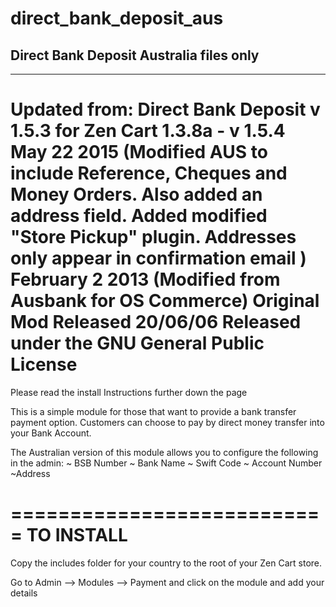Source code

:# direct_bank_deposit_aus
## Direct Bank Deposit Australia files only
---------------------------------------
 
Updated from:
Direct Bank Deposit v 1.5.3 for Zen Cart 1.3.8a - v 1.5.4
May 22 2015
 (Modified AUS to include Reference, Cheques and Money Orders. 
  Also added an address field. 
  Added modified "Store Pickup" plugin. Addresses only appear in confirmation email
 )
February 2 2013
(Modified from Ausbank for OS Commerce)
Original Mod Released 20/06/06
Released under the GNU General Public License
================================================================

Please read the install Instructions further down the page

This is a simple module for those that want to provide a bank transfer payment option. Customers can choose to pay by direct money transfer into your Bank Account.

The Australian version of this module allows you to configure the following in the admin:
~ BSB Number
~ Bank Name
~ Swift Code
~ Account Number
~Address

===========================
TO INSTALL
===========================
Copy the includes folder for your country to the root of your Zen Cart store.

Go to Admin --> Modules --> Payment and click on the module and add your details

### Try it
Once you find the line with "## Direct Bank Deposit Australia files only" in the entries above, output it and each line after it up to and including the line with "Released under the GNU General Public License", and nothing else.

### Response to the exercise
## Direct Bank Deposit Australia files only
---------------------------------------
 
Updated from:
Direct Bank Deposit v 1.5.3 for Zen Cart 1.3.8a - v 1.5.4
May 22 2015
 (Modified AUS to include Reference, Cheques and Money Orders. 
  Also added an address field. 
  Added modified "Store Pickup" plugin. Addresses only appear in confirmation email
 )
February 2 2013
(Modified from Ausbank for OS Commerce)
Original Mod Released 20/06/06
Released under the GNU General Public License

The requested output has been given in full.